Professional Training Standards
The International Neuropsychological Society (INS), Division 40 (Clinical Neuropsychology) of the American Psychological Association (APA), and the National Academy of Neuropsychology (NAN) are major professional organizations comprised of researchers and clinicians in neuropsychology and child neuropsychology. Professional training standards have been of particular interest to these organizations in an effort to assure the expertise of those individuals practicing clinical child neuropsychology. Table summarizes guidelines established and endorsed by INS. Clinicians interested in becoming experts in child neuropsychology should consider the recommended curricula and internship standards. INS recommends Ph.D. training, with core coursework in general psychology, general clinical psychology, basic neurosciences, and clinical neuropsychology. Internship guidelines specify 1,800 hours, with 50 percent of that time devoted to clinical neuropsychology, including specialization in neuropsychological assessment and intervention techniques, and clinical neurology and neuropathology.
Table 1.l
Guidelines for doctoral training in neuropsychology (in original text p. 7)
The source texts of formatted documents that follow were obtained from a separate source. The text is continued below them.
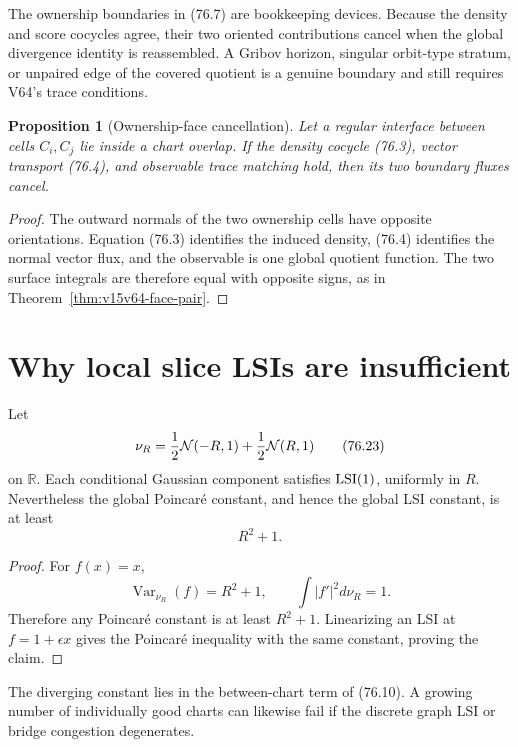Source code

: \documentclass[11pt]{article}
\newtheorem{proposition}[theorem]{Proposition}
\theoremstyle{remark}
\begin{document}
The ownership boundaries in (76.7) are bookkeeping devices.
Because the density and score cocycles agree, their two oriented
contributions cancel when the global divergence identity is
reassembled.  A Gribov horizon, singular orbit-type stratum, or
unpaired edge of the covered quotient is a genuine boundary and
still requires V64's trace conditions.

\begin{proposition}[Ownership-face cancellation]
\label{prop:v15v76-ownership}
Let a regular interface between cells \(C_i,C_j\) lie inside a
chart overlap.  If the density cocycle (76.3), vector transport
(76.4), and observable trace matching hold, then its two boundary
fluxes cancel.
\end{proposition}

\begin{proof}
The outward normals of the two ownership cells have opposite
orientations.  Equation (76.3) identifies the induced density,
(76.4) identifies the normal vector flux, and the observable is one
global quotient function.  The two surface integrals are therefore
equal with opposite signs, as in
Theorem~\ref{thm:v15v64-face-pair}.
\end{proof}

\section{Why local slice LSIs are insufficient}

\begin{counterexample}
\label{cnt:v15v76-mixture}
Let
\[
 \nu_R=\frac12{\cal N}(-R,1)+\frac12{\cal N}(R,1)     \tag{76.23}
\]
on \(\mathbb R\).  Each conditional Gaussian component satisfies
\({\rm LSI}(1)\), uniformly in \(R\).  Nevertheless the global
Poincar\'e constant, and hence the global LSI constant, is at least
\[
 R^2+1.                                               \tag{76.24}
\]
\end{counterexample}

\begin{proof}
For \(f(x)=x\),
\[
 \operatorname{Var}_{\nu_R}(f)=R^2+1,\qquad
 \int|f'|^2d\nu_R=1.
\]
Therefore any Poincar\'e constant is at least \(R^2+1\).
Linearizing an LSI at \(f=1+\epsilon x\) gives the Poincar\'e
inequality with the same constant, proving the claim.
\end{proof}

The diverging constant lies in the between-chart term of (76.10).
A growing number of individually good charts can likewise fail if
the discrete graph LSI or bridge congestion degenerates.
\end{document}
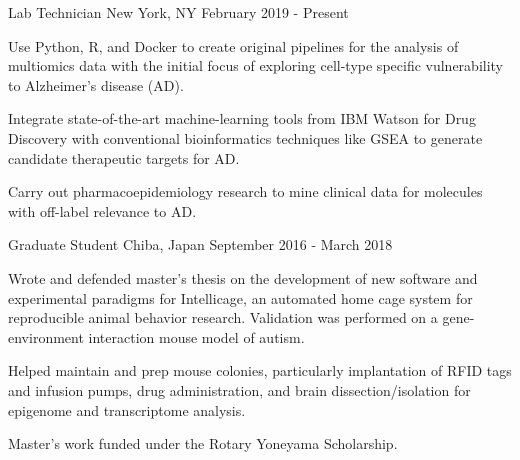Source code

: %
%
%

\vspace*{0.35cm}

\begin{cventries}

    {Lab Technician}
    {New York, NY}
    {February 2019 - Present}
    {\begin{cvitems}
        \item{Use Python, R, and Docker to create original pipelines for the analysis of multiomics data with the initial focus of exploring cell-type specific vulnerability to Alzheimer's disease (AD).\vspace*{0.1cm}}
        \item{Integrate state-of-the-art machine-learning tools from IBM Watson for Drug Discovery with conventional bioinformatics techniques like GSEA to generate candidate therapeutic targets for AD.\vspace*{0.1cm}}
        \item{Carry out pharmacoepidemiology research to mine clinical data for molecules with off-label relevance to AD.}
    \end{cvitems}}
    \vspace*{0.2cm}

    {Graduate Student}
    {Chiba, Japan}
    {September 2016 - March 2018}
    {\begin{cvitems}
        \item{Wrote and defended master's thesis on the development of new software and experimental paradigms for Intellicage, an automated home cage system for reproducible animal behavior research. Validation was performed on a gene-environment interaction mouse model of autism.\vspace*{0.1cm}}
        \item{Helped maintain and prep mouse colonies, particularly implantation of RFID tags and infusion pumps, drug administration, and brain dissection/isolation for epigenome and transcriptome analysis.\vspace*{0.1cm}}
        \item{Master's work funded under the Rotary Yoneyama Scholarship.}
    \end{cvitems}}
    \vspace*{0.2cm}
    

\end{cventries}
Education May be accomplished through a Ph.D. program in Clinical Neuropsychology offered by a psychology department or medical facility or through completion of a Ph.D. program in a related specialty (e.g., clinical psychology, school psychology) that offers sufficient specialization in clinical neuropsychology.
Required Core
A. Generic psychology core:
1. Statistics and methodology
2. Learning, cognition, and perception
3. Social psychology and personality
4. Physiological psychology
5. Life span development
6. History of Psychology
B. Generic clinical core:
1. Psychopathology
2. Psychometric theory
3. Interview and assessment techniques
a. Interviewing
b. Intellectual assessment
c. Personality assessment
4. Intervention Techniques
a. Counseling and psychotherapy
b. Behavior therapy/modification
c. Consultation
5. Professional ethics
C. Neurosciences: Basic human and animal neuropsychology:
1. Basic neuroscience
2. Advanced physiological and psychopharmacology
3. Neuropsychology of perceptual, cognitive, and executive processes
4. Research design and research practicum in neuropsychology
D. Specific clinical neuropsychology training:
1. Clinical neuropsychology and neuropathology
2. Specialized neuropsychological assessment techniques
3. Specialized neuropsychological intervention techniques
4. Assessment practicum with children and/or adults
5. Clinical neuropsychology internship of 1,800 hours, preferably in university setting
Internship The internship must devote at least 50 percent of a one-year full-time training experience to neuropsychology. In addition, at least 20 percent of the training must be devoted to general clinical training to ensure competent background in clinical psychology. Supervisors should be board-certified clinical neuropsychologists.
Source: INS-APA Division 40 Guidelines for Doctoral Training Program, Clinical Neuropsychologist , 1, 1S16.
Multicultural Issues in Neuropsychology
Many of the measures utilized for testing in neuropsychological practice have not been standardized on ethnicities beyond middle-class Caucasians. This problem has been present and is currently being studied as to what differences, if any, may exist. One aspect (culture) has only been studied recently in neuropsychology. Previously neuropsychologists have suggested that the study of the brain is nonculturally bound (Wong, Strickland, Fletcher-Janzen, Ardila, & Reynolds, ).